How to jointly optimize action detector and trajectory diffuser?

Question

How to jointly optimize action detector and trajectory diffuser?

ManUtdMoon opened this issue a year ago · 6 comments

Dear authors,

Thank you for your inspiring work!

I noticed that in the ChainedDiffuser paper your mentioned that "...train both the action detector and the trajectory diffuser jointly" and "we train the first 2 terms till convergence, and then add the 3rd term for joint optimization". However, I did not see that there are codes for joint optimization because the only model in main_trajectory.py is a DiffusionPlanner.

Would you please explain more about the actual joint training of Act3d and DiffusionPlanner?

Regards,
Dongjie

Answer 1 · 2023-12-26T20:45:55.000Z

Hi, in our latest exps we found that simply training the models separately would yield similar/even better performance. Joint training is not needed any more.

Answer 2 · 2023-12-27T00:46:26.000Z

Hi, in our latest exps we found that simply training the models separately would yield similar/even better performance. Joint training is not needed any more.

Hi Zhou, thank you for your quick reply!

I think seperate training needs relabeling of the keypose. Could you please show me how it is done in the code？ Thank you！
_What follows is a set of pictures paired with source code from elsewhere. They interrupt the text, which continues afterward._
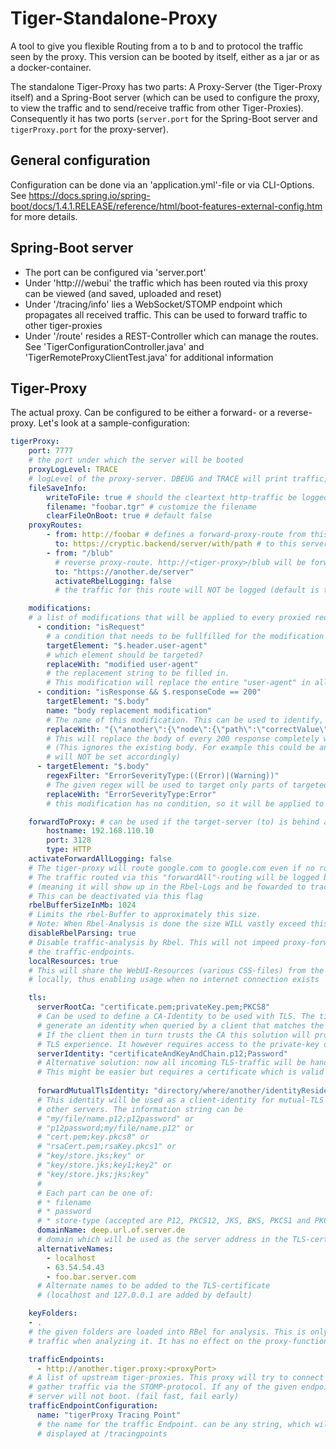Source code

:# Tiger-Standalone-Proxy

A tool to give you flexible Routing from a to b and to protocol the traffic seen by the proxy.
This version can be booted by itself, either as a jar or as a docker-container.

The standalone Tiger-Proxy has two parts: A Proxy-Server (the Tiger-Proxy itself) and a 
Spring-Boot server (which can be used to configure the proxy, to view the traffic and to
send/receive traffic from other Tiger-Proxies). Consequently it has two ports 
(`server.port` for the Spring-Boot server and `tigerProxy.port` for the proxy-server).

## General configuration

Configuration can be done via an 'application.yml'-file or via CLI-Options.
See https://docs.spring.io/spring-boot/docs/1.4.1.RELEASE/reference/html/boot-features-external-config.htm
for more details.

## Spring-Boot server

* The port can be configured via 'server.port'
* Under 'http://<server>/webui' the traffic which has been routed via this proxy can be viewed (and saved, uploaded and reset)
* Under '/tracing/info' lies a WebSocket/STOMP endpoint which propagates all received traffic. 
This can be used to forward traffic to other tiger-proxies
* Under '/route' resides a REST-Controller which can manage the routes. 
See 'TigerConfigurationController.java' and 'TigerRemoteProxyClientTest.java' for additional information

## Tiger-Proxy

The actual proxy. Can be configured to be either a forward- or a reverse-proxy.
Let's look at a sample-configuration:

```YAML
tigerProxy:
    port: 7777 
    # the port under which the server will be booted
    proxyLogLevel: TRACE
    # logLevel of the proxy-server. DBEUG and TRACE will print traffic, so use with care!
    fileSaveInfo:
        writeToFile: true # should the cleartext http-traffic be logged to a file?
        filename: "foobar.tgr" # customize the filename
        clearFileOnBoot: true # default false
    proxyRoutes:
        - from: http://foobar # defines a forward-proxy-route from this server...
          to: https://cryptic.backend/server/with/path # to this server
        - from: "/blub" 
          # reverse proxy-route. http://<tiger-proxy>/blub will be forwarded
          to: "https://another.de/server"
          activateRbelLogging: false 
          # the traffic for this route will NOT be logged (default is true)

    modifications:
    # a list of modifications that will be applied to every proxied request and response
      - condition: "isRequest"
        # a condition that needs to be fullfilled for the modification to be applied (JEXL grammar)
        targetElement: "$.header.user-agent"
        # which element should be targeted?
        replaceWith: "modified user-agent"
        # the replacement string to be filled in. 
        # This modification will replace the entire "user-agent" in all requests
      - condition: "isResponse && $.responseCode == 200"
        targetElement: "$.body"
        name: "body replacement modification"
        # The name of this modification. This can be used to identify, alter or remove this modification
        replaceWith: "{\"another\":{\"node\":{\"path\":\"correctValue\"}}}"
        # This will replace the body of every 200 response completely with the given json-string
        # (This ignores the existing body. For example this could be an XML-body. Content-Type-headers
        # will NOT be set accordingly)
      - targetElement: "$.body"
        regexFilter: "ErrorSeverityType:((Error)|(Warning))"
        # The given regex will be used to target only parts of targeted element.
        replaceWith: "ErrorSeverityType:Error"
        # this modification has no condition, so it will be applied to every request and every response

    forwardToProxy: # can be used if the target-server (to) is behind another proxy
        hostname: 192.168.110.10
        port: 3128
        type: HTTP
    activateForwardAllLogging: false
    # The tiger-proxy will route google.com to google.com even if no route is set.
    # The traffic routed via this "forwardAll"-routing will be logged by default
    # (meaning it will show up in the Rbel-Logs and be fowarded to tracing-clients)
    # This can be deactivated via this flag
    rbelBufferSizeInMb: 1024 
    # Limits the rbel-Buffer to approximately this size.
    # Note: When Rbel-Analysis is done the size WILL vastly exceed this limit!
    disableRbelParsing: true 
    # Disable traffic-analysis by Rbel. This will not impeed proxy-forwarding nor
    # the traffic-endpoints.
    localResources: true
    # This will share the WebUI-Resources (various CSS-files) from the tiger-proxy 
    # locally, thus enabling usage when no internet connection exists

    tls:
      serverRootCa: "certificate.pem;privateKey.pem;PKCS8"
      # Can be used to define a CA-Identity to be used with TLS. The tiger-proxy will
      # generate an identity when queried by a client that matches the configured route.
      # If the client then in turn trusts the CA this solution will provide you with a seamless
      # TLS experience. It however requires access to the private-key of a trusted CA.
      serverIdentity: "certificateAndKeyAndChain.p12;Password"
      # Alternative solution: now all incoming TLS-traffic will be handled using this identity.
      # This might be easier but requires a certificate which is valid for the configured routes
  
      forwardMutualTlsIdentity: "directory/where/another/identityResides.jks;changeit;JKS"
      # This identity will be used as a client-identity for mutual-TLS when forwarding to
      # other servers. The information string can be
      # "my/file/name.p12;p12password" or
      # "p12password;my/file/name.p12" or
      # "cert.pem;key.pkcs8" or
      # "rsaCert.pem;rsaKey.pkcs1" or
      # "key/store.jks;key" or
      # "key/store.jks;key1;key2" or
      # "key/store.jks;jks;key"
      # 
      # Each part can be one of:
      # * filename
      # * password
      # * store-type (accepted are P12, PKCS12, JKS, BKS, PKCS1 and PKCS8)
      domainName: deep.url.of.server.de
      # domain which will be used as the server address in the TLS-certificate
      alternativeNames:
        - localhost
        - 63.54.54.43
        - foo.bar.server.com
      # Alternate names to be added to the TLS-certificate 
      # (localhost and 127.0.0.1 are added by default)

    keyFolders:
    - .
    # the given folders are loaded into RBel for analysis. This is only necessary to decrypt 
    # traffic when analyzing it. It has no effect on the proxy-functions themselves.

    trafficEndpoints:
      - http://another.tiger.proxy:<proxyPort>
    # A list of upstream tiger-proxies. This proxy will try to connect to all given sources to
    # gather traffic via the STOMP-protocol. If any of the given endpoints are not accesible the
    # server will not boot. (fail fast, fail early)
    trafficEndpointConfiguration:
      name: "tigerProxy Tracing Point"
      # the name for the traffic Endpoint. can be any string, which will be
      # displayed at /tracingpoints
```
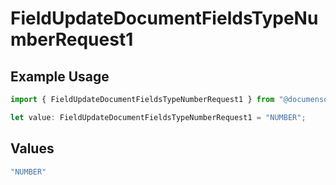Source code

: # FieldUpdateDocumentFieldsTypeNumberRequest1

## Example Usage

```typescript
import { FieldUpdateDocumentFieldsTypeNumberRequest1 } from "@documenso/sdk-typescript/models/operations";

let value: FieldUpdateDocumentFieldsTypeNumberRequest1 = "NUMBER";
```

## Values

```typescript
"NUMBER"
```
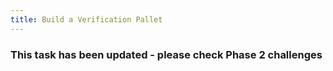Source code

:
```yaml
---
title: Build a Verification Pallet
---
```


### This task has been updated - please check Phase 2 challenges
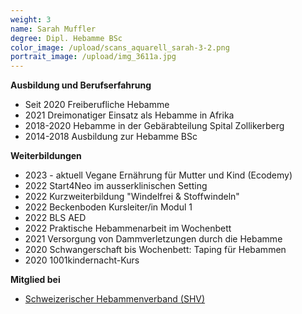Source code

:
 ```yaml
---
weight: 3
name: Sarah Muffler
degree: Dipl. Hebamme BSc
color_image: /upload/scans_aquarell_sarah-3-2.png
portrait_image: /upload/img_3611a.jpg
---
```

**Ausbildung und Berufserfahrung**

* Seit 2020 Freiberufliche Hebamme
* 2﻿021 Dreimonatiger Einsatz als Hebamme in Afrika
* 2018-2020 Hebamme in der Gebärabteilung Spital Zollikerberg
* 2014-2018 Ausbildung zur Hebamme BSc

**Weiterbildungen**

* 2023 - aktuell Vegane Ernährung für Mutter und Kind (Ecodemy)
* 2022 Start4Neo im ausserklinischen Setting
* 2022 Kurzweiterbildung "Windelfrei & Stoffwindeln"
* 2﻿022 Beckenboden Kursleiter/in Modul 1
* 2022 BLS AED
* 2﻿022 Praktische Hebammenarbeit im Wochenbett
* 2021 Versorgung von Dammverletzungen durch die Hebamme
* 2020 Schwangerschaft bis Wochenbett: Taping für Hebammen
* 2020 1001kindernacht-Kurs

**Mitglied bei**

* [Schweizerischer Hebammenverband (SHV)](https://www.hebamme.ch "https\://www.hebamme.ch")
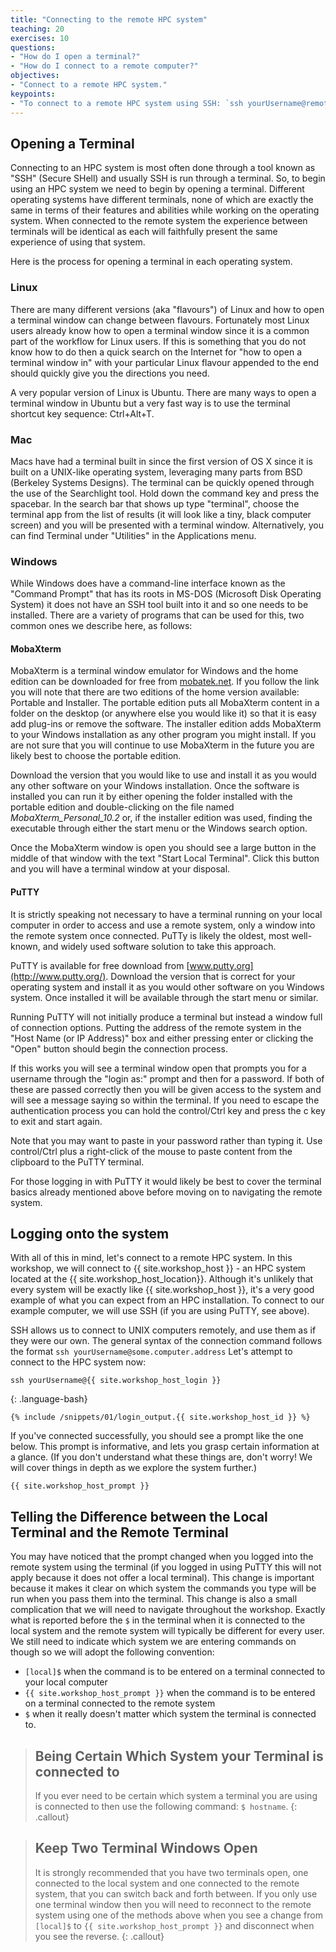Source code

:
 ```yaml
---
title: "Connecting to the remote HPC system"
teaching: 20 
exercises: 10
questions:
- "How do I open a terminal?"
- "How do I connect to a remote computer?"
objectives:
- "Connect to a remote HPC system."
keypoints:
- "To connect to a remote HPC system using SSH: `ssh yourUsername@remote.computer.address`"
---
```


## Opening a Terminal

Connecting to an HPC system is most often done through a tool known as "SSH" (Secure SHell) and
usually SSH is run through a terminal. So, to begin using an HPC system we need to begin by opening
a terminal. Different operating systems have different terminals, none of which are exactly the same
in terms of their features and abilities while working on the operating system. When connected to
the remote system the experience between terminals will be identical as each will faithfully present
the same experience of using that system.

Here is the process for opening a terminal in each operating system.

### Linux

There are many different versions (aka "flavours") of Linux and how to open a terminal window can
change between flavours. Fortunately most Linux users already know how to open a terminal window
since it is a common part of the workflow for Linux users. If this is something that you do not know
how to do then a quick search on the Internet for "how to open a terminal window in" with your
particular Linux flavour appended to the end should quickly give you the directions you need.

A very popular version of Linux is Ubuntu. There are many ways to open a terminal window in Ubuntu
but a very fast way is to use the terminal shortcut key sequence: Ctrl+Alt+T.

### Mac

Macs have had a terminal built in since the first version of OS X since it is
built on a UNIX-like operating system, leveraging many parts from BSD (Berkeley Systems Designs).
The terminal can be quickly opened through the use
of the Searchlight tool. Hold down the command key and press the spacebar. In the search bar that
shows up type "terminal", choose the terminal app from the list of results (it will look like a
tiny, black computer screen) and you will be presented with a terminal window. Alternatively, you
can find Terminal under "Utilities" in the Applications menu.

### Windows

While Windows does have a command-line interface known as the "Command Prompt" that has its roots in
MS-DOS (Microsoft Disk Operating System) it does not have an SSH tool built into it and so one needs
to be installed. There are a variety of programs that can be used for this, two common ones we
describe here, as follows:

#### MobaXterm

MobaXterm is a terminal window emulator for Windows and the home edition can be downloaded for free
from [mobatek.net](https://mobaxterm.mobatek.net/download-home-edition.html). If you follow the link
you will note that there are two editions of the home version available: Portable and Installer. The
portable edition puts all MobaXterm content in a folder on the desktop (or anywhere else you would
like it) so that it is easy add plug-ins or remove the software. The installer edition adds
MobaXterm to your Windows installation as any other program you might install. If you are not sure
that you will continue to use MobaXterm in the future you are likely best to choose the portable
edition.

Download the version that you would like to use and install it as you would any other software on
your Windows installation. Once the software is installed you can run it by either opening the
folder installed with the portable edition and double-clicking on the file named
*MobaXterm_Personal_10.2* or, if the installer edition was used, finding the executable through
either the start menu or the Windows search option.

Once the MobaXterm window is open you should see a large button in the middle of that window with
the text "Start Local Terminal". Click this button and you will have a terminal window at your
disposal.

#### PuTTY

It is strictly speaking not necessary to have a terminal running on your local computer in order to
access and use a remote system, only a window into the remote system once connected. PuTTy is likely
the oldest, most well-known, and widely used software solution to take this approach.

PuTTY is available for free download from [www.putty.org](http://www.putty.org/). Download the
version that is correct for your operating system and install it as you would other software on you
Windows system. Once installed it will be available through the start menu or similar.

Running PuTTY will not initially produce a terminal but instead a window full of connection options.
Putting the address of the remote system in the "Host Name (or IP Address)" box and either pressing
enter or clicking the "Open" button should begin the connection process.

If this works you will see a terminal window open that prompts you for a username through the "login
as:" prompt and then for a password. If both of these are passed correctly then you will be given
access to the system and will see a message saying so within the terminal. If you need to escape the
authentication process you can hold the control/Ctrl key and press the c key to exit and start
again.

Note that you may want to paste in your password rather than typing it. Use control/Ctrl plus a
right-click of the mouse to paste content from the clipboard to the PuTTY terminal.

For those logging in with PuTTY it would likely be best to cover the terminal basics already
mentioned above before moving on to navigating the remote system.

## Logging onto the system

With all of this in mind, let's connect to a remote HPC system. In this workshop, we will connect to
{{ site.workshop_host }} - an HPC system located at the {{ site.workshop_host_location}}. Although it's unlikely
that every system will be exactly like {{ site.workshop_host }}, it's a very good example of what you can expect from
an HPC installation. To connect to our example computer, we will use SSH (if you are using
PuTTY, see above).

SSH allows us to connect to UNIX computers remotely, and use them as if they were our own. The
general syntax of the connection command follows the format `ssh yourUsername@some.computer.address`
Let's attempt to connect to the HPC system now:

```
ssh yourUsername@{{ site.workshop_host_login }}
```
{: .language-bash}

```{.output}
{% include /snippets/01/login_output.{{ site.workshop_host_id }} %}
```

If you've connected successfully, you should see a prompt like the one below. This prompt is
informative, and lets you grasp certain information at a glance. (If you don't understand what these things are,
don't worry! We will cover things in depth as we explore the system further.)

```{.output}
{{ site.workshop_host_prompt }}
```

## Telling the Difference between the Local Terminal and the Remote Terminal

You may have noticed that the prompt changed when you logged into the remote system using the
terminal (if you logged in using PuTTY this will not apply because it does not offer a local
terminal). This change is important because it makes it clear on which system the commands you type
will be run when you pass them into the terminal. This change is also a small complication that we
will need to navigate throughout the workshop. Exactly what is reported before the `$` in the
terminal when it is connected to the local system and the remote system will typically be different
for every user. We still need to indicate which system we are entering commands on though so we will
adopt the following convention:

- `[local]$` when the command is to be entered on a terminal connected to your local computer
- `{{ site.workshop_host_prompt }}` when the command is to be entered on a terminal connected to the remote system
- `$` when it really doesn't matter which system the terminal is connected to.

> ## Being Certain Which System your Terminal is connected to
>
> If you ever need to be certain which system a terminal you are using is connected to then use the
> following command: `$ hostname`.
{: .callout}

> ## Keep Two Terminal Windows Open
>
> It is strongly recommended that you have two terminals open, one connected to the local system and
> one connected to the remote system, that you can switch back and forth between. If you only use
> one terminal window then you will need to reconnect to the remote system using one of the methods
> above when you see a change from `[local]$` to `{{ site.workshop_host_prompt }}` and disconnect when you see the
> reverse.
{: .callout}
Answer 3 · 2023-12-27T01:13:00.000Z

What do you mean relabeling? We use the same strategy for both act3d and chained diffuser for extracting keyframes.

…

On Tue, Dec 26, 2023 at 4:46 PM Dongjie Yu ***@***.***> wrote: Hi, in our latest exps we found that simply training the models separately would yield similar/even better performance. Joint training is not needed any more. Hi Zhou, thank you for your quick reply! I think seperate training needs relabeling of the keypose. Could you please show me how it is done in the code？ Thank you！ — Reply to this email directly, view it on GitHub <#11 (comment)>, or unsubscribe <https://github.com/notifications/unsubscribe-auth/AEV4V6OHGFX73HADGXKNZHTYLNVWZAVCNFSM6AAAAABBDMKP3GVHI2DSMVQWIX3LMV43OSLTON2WKQ3PNVWWK3TUHMYTQNRZHA2DMNBYGQ> . You are receiving this because you commented.Message ID: ***@***.***>

Answer 4 · 2023-12-27T01:17:19.000Z

The paper mentioned that goal gripper pose is not ground truth but predicted by the action detector. Therefore, during training, I think the target keypose should be relabeled by act3d instead of taking from the ground truth. Is there something wrong with my understanding？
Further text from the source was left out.